Chapter 2 problems 15 and 20

15. Show that if E has finite measure and $\displaystyle \epsilon>0$, then E is the disjoint union of a finite number of measurable sets, each of which has measure at most $\displaystyle \epsilon$.

[For this one I don't really know how to begin. At this point we know

Theorem 9: The collection M of measurable sets is a $\displaystyle \sigma$-algebra that contains the $\displaystyle \sigma$-algebra B of Borel sets. Each interval, each open set, each closed set, each $\displaystyle G_\delta$ and each $\displaystyle F_\sigma$ set is measurable.

If I'm not mistaken this means that once we prove problem 15, we will have also shown that any set with finite outer measure is measurable (since it is a finite union of measurable sets)

Thoughts? ]

20.(Lebesgue) Let E have finite outer measure. Show that if E is measurable if and only if for each open, bounded interval (a,b),

b-a=m*($\displaystyle (a,b) \cap E$)+m*((a,b)~E)

[Here one direction is very easy. If E is measurable, just let (a,b) be a testing set and we're done. As for the other direction...?

In this section we learned the excision property m*(B~A)=m*(B)-m*(A) and

Theorem 11: The following are equivalent

0)E measurable

1) $\displaystyle \exists$ Outer Approximation by Open Sets and $\displaystyle G_\delta$ Sets

2) $\displaystyle \exists$ Inner Approximation by Closed Sets and $\displaystyle F_\sigma$ Sets

and

Theorem 12: Let E be a measurable set of finite outer measure.
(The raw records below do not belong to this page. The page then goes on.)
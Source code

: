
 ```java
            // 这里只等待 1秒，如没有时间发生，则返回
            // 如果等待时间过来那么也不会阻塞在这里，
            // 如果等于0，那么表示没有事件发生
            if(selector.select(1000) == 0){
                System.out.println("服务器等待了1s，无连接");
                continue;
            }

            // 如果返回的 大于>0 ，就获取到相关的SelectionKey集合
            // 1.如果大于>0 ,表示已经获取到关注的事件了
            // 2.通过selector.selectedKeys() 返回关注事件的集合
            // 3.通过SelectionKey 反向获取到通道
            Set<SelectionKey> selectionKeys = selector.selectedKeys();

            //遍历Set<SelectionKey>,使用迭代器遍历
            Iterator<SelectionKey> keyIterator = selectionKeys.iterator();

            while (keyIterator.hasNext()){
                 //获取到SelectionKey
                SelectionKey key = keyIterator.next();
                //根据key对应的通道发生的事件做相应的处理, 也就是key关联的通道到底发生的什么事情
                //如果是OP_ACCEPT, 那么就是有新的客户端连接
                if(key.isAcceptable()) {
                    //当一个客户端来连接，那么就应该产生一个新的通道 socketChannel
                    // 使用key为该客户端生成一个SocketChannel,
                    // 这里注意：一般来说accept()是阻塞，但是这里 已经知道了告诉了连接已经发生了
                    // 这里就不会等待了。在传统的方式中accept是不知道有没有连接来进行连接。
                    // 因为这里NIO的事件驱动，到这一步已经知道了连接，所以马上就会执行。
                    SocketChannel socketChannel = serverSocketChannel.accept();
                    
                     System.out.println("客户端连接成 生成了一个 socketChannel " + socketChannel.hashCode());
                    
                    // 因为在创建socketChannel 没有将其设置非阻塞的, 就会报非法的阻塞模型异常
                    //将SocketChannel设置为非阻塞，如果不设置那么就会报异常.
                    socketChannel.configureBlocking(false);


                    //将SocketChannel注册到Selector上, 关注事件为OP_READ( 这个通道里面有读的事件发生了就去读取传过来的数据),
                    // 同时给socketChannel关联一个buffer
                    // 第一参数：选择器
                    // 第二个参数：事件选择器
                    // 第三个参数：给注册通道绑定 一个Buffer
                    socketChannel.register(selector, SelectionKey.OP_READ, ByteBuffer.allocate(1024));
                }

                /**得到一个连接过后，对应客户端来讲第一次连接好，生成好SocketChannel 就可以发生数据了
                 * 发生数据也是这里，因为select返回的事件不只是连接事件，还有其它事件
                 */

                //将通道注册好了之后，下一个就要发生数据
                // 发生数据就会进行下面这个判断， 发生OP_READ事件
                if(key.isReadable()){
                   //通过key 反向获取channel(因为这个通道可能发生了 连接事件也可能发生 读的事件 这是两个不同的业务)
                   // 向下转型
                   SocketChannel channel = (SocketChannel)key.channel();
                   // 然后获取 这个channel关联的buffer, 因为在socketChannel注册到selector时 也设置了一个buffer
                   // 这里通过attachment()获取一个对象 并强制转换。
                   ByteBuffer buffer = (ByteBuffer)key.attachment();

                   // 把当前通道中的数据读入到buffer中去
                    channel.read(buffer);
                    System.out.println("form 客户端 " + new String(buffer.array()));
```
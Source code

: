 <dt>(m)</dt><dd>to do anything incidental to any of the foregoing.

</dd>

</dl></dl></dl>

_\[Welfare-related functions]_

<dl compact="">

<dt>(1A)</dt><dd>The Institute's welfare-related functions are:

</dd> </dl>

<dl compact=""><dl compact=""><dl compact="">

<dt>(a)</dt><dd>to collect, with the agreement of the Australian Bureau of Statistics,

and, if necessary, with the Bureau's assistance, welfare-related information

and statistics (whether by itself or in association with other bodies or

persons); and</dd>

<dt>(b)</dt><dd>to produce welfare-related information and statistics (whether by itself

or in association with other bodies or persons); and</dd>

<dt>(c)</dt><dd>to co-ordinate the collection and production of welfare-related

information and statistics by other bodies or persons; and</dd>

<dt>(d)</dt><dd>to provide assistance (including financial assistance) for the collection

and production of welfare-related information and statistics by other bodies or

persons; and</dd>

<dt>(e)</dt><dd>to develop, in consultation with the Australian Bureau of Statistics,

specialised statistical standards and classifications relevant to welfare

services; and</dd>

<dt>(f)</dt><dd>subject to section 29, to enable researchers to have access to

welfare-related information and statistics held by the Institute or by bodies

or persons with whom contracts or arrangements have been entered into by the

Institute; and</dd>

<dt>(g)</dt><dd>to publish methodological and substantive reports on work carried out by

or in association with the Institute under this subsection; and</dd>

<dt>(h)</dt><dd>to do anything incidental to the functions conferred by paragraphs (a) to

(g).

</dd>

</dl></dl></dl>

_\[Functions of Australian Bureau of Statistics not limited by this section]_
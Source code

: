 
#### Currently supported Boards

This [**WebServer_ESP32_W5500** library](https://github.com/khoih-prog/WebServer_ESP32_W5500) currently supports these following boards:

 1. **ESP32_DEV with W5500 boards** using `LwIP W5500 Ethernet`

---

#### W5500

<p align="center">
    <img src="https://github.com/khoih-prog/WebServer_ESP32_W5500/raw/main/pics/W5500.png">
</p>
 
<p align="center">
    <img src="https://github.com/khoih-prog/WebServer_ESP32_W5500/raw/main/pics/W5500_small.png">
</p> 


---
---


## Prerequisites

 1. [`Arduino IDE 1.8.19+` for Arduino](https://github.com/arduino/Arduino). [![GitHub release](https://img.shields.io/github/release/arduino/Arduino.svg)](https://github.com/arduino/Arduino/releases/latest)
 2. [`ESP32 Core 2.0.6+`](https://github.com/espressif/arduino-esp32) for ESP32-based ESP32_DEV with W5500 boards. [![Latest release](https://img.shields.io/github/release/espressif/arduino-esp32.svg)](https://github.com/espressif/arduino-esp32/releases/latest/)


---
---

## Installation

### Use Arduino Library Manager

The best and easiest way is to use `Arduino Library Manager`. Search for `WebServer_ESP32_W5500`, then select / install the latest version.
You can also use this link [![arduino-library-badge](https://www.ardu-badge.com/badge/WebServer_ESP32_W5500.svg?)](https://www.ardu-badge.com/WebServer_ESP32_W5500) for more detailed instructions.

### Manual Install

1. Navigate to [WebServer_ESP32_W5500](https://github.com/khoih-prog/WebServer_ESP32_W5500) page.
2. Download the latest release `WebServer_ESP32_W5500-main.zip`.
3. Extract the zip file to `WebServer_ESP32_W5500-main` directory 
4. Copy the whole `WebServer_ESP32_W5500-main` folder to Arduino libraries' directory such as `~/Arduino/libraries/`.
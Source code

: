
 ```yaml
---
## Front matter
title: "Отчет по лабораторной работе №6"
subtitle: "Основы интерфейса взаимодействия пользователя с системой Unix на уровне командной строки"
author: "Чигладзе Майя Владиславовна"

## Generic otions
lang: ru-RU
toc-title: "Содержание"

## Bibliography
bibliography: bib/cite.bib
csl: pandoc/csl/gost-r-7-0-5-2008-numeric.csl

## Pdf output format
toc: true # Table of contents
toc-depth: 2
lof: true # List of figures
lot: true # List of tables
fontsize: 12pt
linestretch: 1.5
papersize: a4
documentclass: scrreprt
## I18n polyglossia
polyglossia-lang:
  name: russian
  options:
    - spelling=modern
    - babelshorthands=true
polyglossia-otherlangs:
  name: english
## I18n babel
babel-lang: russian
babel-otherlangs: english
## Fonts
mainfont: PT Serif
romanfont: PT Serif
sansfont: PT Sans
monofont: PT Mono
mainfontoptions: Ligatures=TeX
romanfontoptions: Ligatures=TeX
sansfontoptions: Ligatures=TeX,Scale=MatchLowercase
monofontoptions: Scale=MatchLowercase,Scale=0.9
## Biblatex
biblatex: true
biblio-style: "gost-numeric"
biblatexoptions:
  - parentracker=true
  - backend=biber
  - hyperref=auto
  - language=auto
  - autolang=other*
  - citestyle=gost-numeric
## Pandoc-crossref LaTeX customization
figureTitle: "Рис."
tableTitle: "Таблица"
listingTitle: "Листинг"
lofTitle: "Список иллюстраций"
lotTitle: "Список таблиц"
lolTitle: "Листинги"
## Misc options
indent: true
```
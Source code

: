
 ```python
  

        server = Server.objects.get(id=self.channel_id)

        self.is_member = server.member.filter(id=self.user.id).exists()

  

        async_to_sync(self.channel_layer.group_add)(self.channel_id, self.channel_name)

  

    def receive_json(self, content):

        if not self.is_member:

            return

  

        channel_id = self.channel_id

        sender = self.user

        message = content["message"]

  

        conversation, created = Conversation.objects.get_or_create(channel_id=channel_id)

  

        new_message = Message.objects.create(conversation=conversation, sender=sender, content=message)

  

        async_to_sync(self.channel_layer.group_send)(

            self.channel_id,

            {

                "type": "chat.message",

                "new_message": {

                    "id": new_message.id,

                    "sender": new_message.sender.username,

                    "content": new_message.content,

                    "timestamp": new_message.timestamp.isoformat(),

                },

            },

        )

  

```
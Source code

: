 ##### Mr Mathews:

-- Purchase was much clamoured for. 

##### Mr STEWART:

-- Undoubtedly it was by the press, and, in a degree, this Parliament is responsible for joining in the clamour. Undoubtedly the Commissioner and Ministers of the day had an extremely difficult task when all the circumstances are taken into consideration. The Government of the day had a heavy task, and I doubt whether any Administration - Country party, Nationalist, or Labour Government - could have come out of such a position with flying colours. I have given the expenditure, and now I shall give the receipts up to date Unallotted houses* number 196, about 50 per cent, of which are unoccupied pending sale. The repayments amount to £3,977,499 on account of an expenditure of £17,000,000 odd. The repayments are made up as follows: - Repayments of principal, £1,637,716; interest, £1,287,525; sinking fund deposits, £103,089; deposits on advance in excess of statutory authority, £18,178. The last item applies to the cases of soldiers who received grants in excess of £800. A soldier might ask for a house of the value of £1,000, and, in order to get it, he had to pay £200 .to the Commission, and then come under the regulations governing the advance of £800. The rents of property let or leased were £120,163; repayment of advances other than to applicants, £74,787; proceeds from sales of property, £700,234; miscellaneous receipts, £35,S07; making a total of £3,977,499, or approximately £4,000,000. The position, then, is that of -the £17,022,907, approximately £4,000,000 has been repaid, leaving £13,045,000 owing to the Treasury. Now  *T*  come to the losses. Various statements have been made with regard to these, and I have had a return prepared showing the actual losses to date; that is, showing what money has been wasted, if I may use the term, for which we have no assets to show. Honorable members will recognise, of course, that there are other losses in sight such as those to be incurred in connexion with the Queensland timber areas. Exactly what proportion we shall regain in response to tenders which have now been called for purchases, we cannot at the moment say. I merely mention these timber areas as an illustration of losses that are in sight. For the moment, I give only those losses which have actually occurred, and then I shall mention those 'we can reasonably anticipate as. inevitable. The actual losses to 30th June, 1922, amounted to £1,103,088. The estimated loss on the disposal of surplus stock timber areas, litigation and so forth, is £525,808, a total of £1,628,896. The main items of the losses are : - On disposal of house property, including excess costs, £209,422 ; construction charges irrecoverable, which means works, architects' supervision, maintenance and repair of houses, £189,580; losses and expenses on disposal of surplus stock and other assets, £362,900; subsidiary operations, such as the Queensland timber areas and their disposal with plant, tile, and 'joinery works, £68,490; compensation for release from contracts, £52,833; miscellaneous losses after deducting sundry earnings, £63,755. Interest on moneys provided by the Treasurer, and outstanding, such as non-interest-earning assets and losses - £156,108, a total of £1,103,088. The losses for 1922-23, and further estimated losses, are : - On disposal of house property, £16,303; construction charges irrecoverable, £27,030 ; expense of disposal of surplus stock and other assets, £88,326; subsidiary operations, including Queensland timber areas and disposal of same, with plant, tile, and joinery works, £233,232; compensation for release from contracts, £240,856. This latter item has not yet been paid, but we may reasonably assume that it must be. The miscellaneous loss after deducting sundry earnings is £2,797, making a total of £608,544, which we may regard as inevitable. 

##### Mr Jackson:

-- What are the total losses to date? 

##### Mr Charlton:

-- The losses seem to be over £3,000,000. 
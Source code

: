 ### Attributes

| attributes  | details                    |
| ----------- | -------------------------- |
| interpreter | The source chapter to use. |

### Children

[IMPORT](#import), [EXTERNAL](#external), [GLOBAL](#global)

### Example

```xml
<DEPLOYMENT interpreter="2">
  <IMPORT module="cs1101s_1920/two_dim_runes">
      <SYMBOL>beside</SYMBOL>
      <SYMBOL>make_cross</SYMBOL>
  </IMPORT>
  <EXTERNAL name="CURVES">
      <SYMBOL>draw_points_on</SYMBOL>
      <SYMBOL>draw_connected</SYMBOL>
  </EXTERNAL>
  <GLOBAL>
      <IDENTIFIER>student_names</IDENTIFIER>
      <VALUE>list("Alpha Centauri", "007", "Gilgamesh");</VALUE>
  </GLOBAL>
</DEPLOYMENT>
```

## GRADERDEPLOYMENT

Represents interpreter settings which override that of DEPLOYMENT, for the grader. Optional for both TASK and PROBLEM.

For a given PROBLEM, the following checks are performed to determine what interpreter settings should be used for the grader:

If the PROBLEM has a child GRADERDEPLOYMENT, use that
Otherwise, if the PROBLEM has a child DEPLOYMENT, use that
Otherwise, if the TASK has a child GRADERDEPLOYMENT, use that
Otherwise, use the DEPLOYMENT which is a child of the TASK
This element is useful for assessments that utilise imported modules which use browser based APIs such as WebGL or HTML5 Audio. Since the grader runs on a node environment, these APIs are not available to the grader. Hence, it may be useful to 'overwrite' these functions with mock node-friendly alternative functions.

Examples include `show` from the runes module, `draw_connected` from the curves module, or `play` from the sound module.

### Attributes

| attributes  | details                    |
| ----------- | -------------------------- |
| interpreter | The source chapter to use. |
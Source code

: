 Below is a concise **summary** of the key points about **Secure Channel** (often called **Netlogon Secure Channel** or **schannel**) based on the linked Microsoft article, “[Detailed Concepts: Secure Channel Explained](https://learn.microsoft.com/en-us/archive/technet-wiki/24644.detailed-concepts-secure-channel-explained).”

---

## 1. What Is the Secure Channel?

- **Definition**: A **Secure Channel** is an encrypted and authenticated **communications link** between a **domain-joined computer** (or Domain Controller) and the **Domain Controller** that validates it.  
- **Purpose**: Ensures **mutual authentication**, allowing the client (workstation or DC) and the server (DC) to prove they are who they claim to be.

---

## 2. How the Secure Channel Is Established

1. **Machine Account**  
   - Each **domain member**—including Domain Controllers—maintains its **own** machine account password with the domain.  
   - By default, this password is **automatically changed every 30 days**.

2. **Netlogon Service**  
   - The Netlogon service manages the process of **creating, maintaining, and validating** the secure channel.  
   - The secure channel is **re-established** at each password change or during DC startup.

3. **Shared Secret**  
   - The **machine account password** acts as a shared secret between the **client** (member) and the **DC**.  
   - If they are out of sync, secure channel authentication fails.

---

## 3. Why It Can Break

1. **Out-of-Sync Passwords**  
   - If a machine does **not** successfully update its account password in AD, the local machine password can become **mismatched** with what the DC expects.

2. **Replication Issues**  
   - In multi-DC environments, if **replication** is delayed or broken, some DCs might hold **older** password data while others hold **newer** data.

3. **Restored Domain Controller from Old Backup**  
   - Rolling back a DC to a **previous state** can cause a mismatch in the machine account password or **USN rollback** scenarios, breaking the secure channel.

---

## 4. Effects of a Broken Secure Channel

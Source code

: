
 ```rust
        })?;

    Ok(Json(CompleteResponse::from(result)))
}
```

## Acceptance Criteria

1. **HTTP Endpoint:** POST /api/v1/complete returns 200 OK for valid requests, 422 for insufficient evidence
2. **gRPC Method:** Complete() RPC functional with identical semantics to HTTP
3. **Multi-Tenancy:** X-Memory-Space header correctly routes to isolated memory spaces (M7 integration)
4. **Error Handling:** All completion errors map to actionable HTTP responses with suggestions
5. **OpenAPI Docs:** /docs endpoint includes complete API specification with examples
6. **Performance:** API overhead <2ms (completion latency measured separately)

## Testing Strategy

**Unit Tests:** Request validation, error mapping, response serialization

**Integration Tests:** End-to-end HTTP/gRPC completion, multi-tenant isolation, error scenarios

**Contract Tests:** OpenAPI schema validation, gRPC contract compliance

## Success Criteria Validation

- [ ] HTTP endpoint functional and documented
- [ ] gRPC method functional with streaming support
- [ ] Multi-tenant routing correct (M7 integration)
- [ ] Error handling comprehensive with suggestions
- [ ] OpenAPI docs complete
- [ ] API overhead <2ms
Then for each $\displaystyle \epsilong>0$, there is a disjoint collection of open intervals $\displaystyle {{\{I_k\}}_{k=1}}^n$ for which if O=union of $\displaystyle I_k$, then m*(E~O)+m*(O~E)$\displaystyle <\epsilon$

I don't really know how to go from making a statement about all open intervals to a statement about all sets of real numbers.

Thoughts?]

Thank you all.